The Aksumites followed, or may have conquered the D’mt–I already told you that no one wrote anything down, didn’t I?–and became one of the world’s great powers you’ve never heard of. Y’see that itty bit of white keeping the red from touching the blue? That’s Eritrea and Djibouti, and they did not exist during the Aksum Empire, so the Aksumites had access to the Port of Adulis, and the Port of Adulis was a very good port, indeed. Wide and deep and sheltered from the Red Sea’s waves, and the land attendant was flat and hard-packed, and there were fresh lakes nearby to water the horses and stevedores. Adulis was also easily-accessible from the continent’s interior, and almost perfectly halfway along the route from Rome to India. It was a very good port.
Folks never just trade goods along trade routes, though. A lot of fucking goes on, so genes get spread and so do diseases. Animals are introduced into new habitats, either purposefully (horses, camels) or by accident (rats, cats). Ideas, too, especially religious ones. The Christ arrived quickly, and the Aksumites converted in the 4th Century. First schism, too. Council of Chalcedon tossed all of Africa out of the Catholic Church, and the Africans became the Coptics.
(You don’t need to worry about the Council of Chalcedon. I cannot swear that it will not be important during this apologetic of a rockyroll concert from 1985, but it most likely shouldn’t be. I don’t think it’ll come up during the discussion of, say, Hall & Oates’ set.)
In 960, a queen named Gudit rode into Addis Ababa and kicked the living shit out of the Aksumites, who had already been savaged by (naturally-occurring) climate change, economic upheavals, and the theft of Adulis by the Rashidun Caliphate.
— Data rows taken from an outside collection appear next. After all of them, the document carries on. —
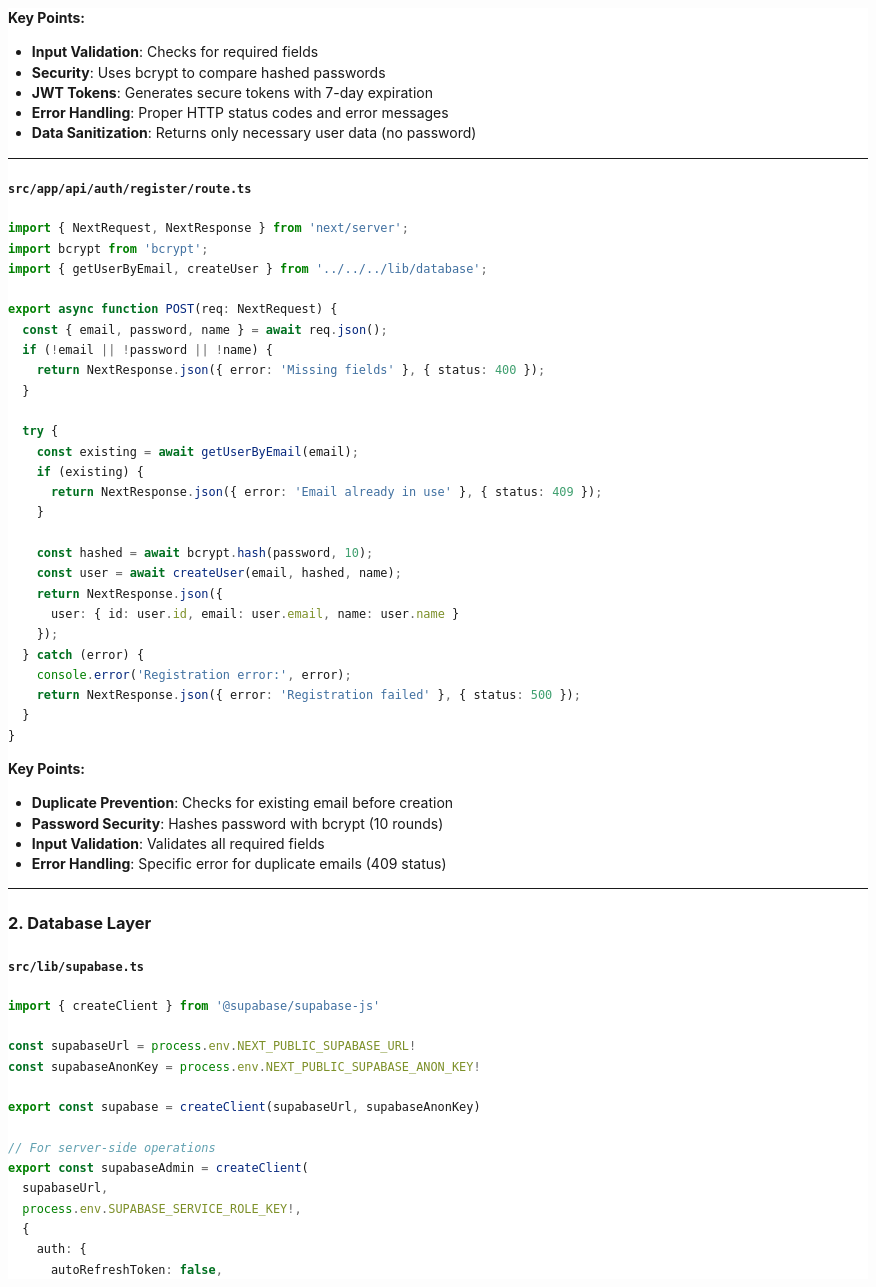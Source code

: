 **Key Points:**
- **Input Validation**: Checks for required fields
- **Security**: Uses bcrypt to compare hashed passwords
- **JWT Tokens**: Generates secure tokens with 7-day expiration
- **Error Handling**: Proper HTTP status codes and error messages
- **Data Sanitization**: Returns only necessary user data (no password)

---

#### `src/app/api/auth/register/route.ts`
```typescript
import { NextRequest, NextResponse } from 'next/server';
import bcrypt from 'bcrypt';
import { getUserByEmail, createUser } from '../../../lib/database';

export async function POST(req: NextRequest) {
  const { email, password, name } = await req.json();
  if (!email || !password || !name) {
    return NextResponse.json({ error: 'Missing fields' }, { status: 400 });
  }
  
  try {
    const existing = await getUserByEmail(email);
    if (existing) {
      return NextResponse.json({ error: 'Email already in use' }, { status: 409 });
    }
    
    const hashed = await bcrypt.hash(password, 10);
    const user = await createUser(email, hashed, name);
    return NextResponse.json({ 
      user: { id: user.id, email: user.email, name: user.name } 
    });
  } catch (error) {
    console.error('Registration error:', error);
    return NextResponse.json({ error: 'Registration failed' }, { status: 500 });
  }
}
```

**Key Points:**
- **Duplicate Prevention**: Checks for existing email before creation
- **Password Security**: Hashes password with bcrypt (10 rounds)
- **Input Validation**: Validates all required fields
- **Error Handling**: Specific error for duplicate emails (409 status)

---

### 2. **Database Layer**

#### `src/lib/supabase.ts`
```typescript
import { createClient } from '@supabase/supabase-js'

const supabaseUrl = process.env.NEXT_PUBLIC_SUPABASE_URL!
const supabaseAnonKey = process.env.NEXT_PUBLIC_SUPABASE_ANON_KEY!

export const supabase = createClient(supabaseUrl, supabaseAnonKey)

// For server-side operations
export const supabaseAdmin = createClient(
  supabaseUrl,
  process.env.SUPABASE_SERVICE_ROLE_KEY!,
  {
    auth: {
      autoRefreshToken: false,
```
This dynasty was called the Zagwe, and they carved churches out of mountains.
It’s not tough to do that. You just remove all the rock that isn’t church. Simple.
Zagwe rule lasted until 1270 by some folks calling themselves the Solomonic Dynasty. Claimed they were direct descendants of the Aksumites, and therefore of King Solomon himself. This was almost certainly not true, but they’d chop your head off if you said differently, so nobody did.
The next seven centuries saw the customary bullshit from the usual bastards. War with the neighbors, peace with the neighbors; eras of intellectualism, interludes of dumbfuckery; cultural exchange, isolation. Sometimes the king cared about the people, and sometimes the king liked jewels and lopping off heads. Just like any other place.
CUT TO: 1974.
His Imperial Majesty, the King of Kings of Ethiopia, Conquering Lion of the Tribe of Judah, Elect of God, His Most Puissant Majesty and Distinguished Highness Haile Salassie, Ras Tafari, had had better years. 1941 was a peach. After five years in exile, His Majesty led troops across the border and kicked the Italians out of Addis Ababa. (The British helped.) 1924, ah. What a time he had in ’24. He was not yet Emperor, just Crown Prince, and he was sent from the palace to meet the world. Jerusalem, Alexandria, Paris, Brussels, Amsterdam, Stockholm, London, Geneva, and Athens. Met with kings and queens, and captains of industry. When he was in England, he traded two lions for an Abyssinian crown some explorer had stolen. That was fun. Good year, 1924.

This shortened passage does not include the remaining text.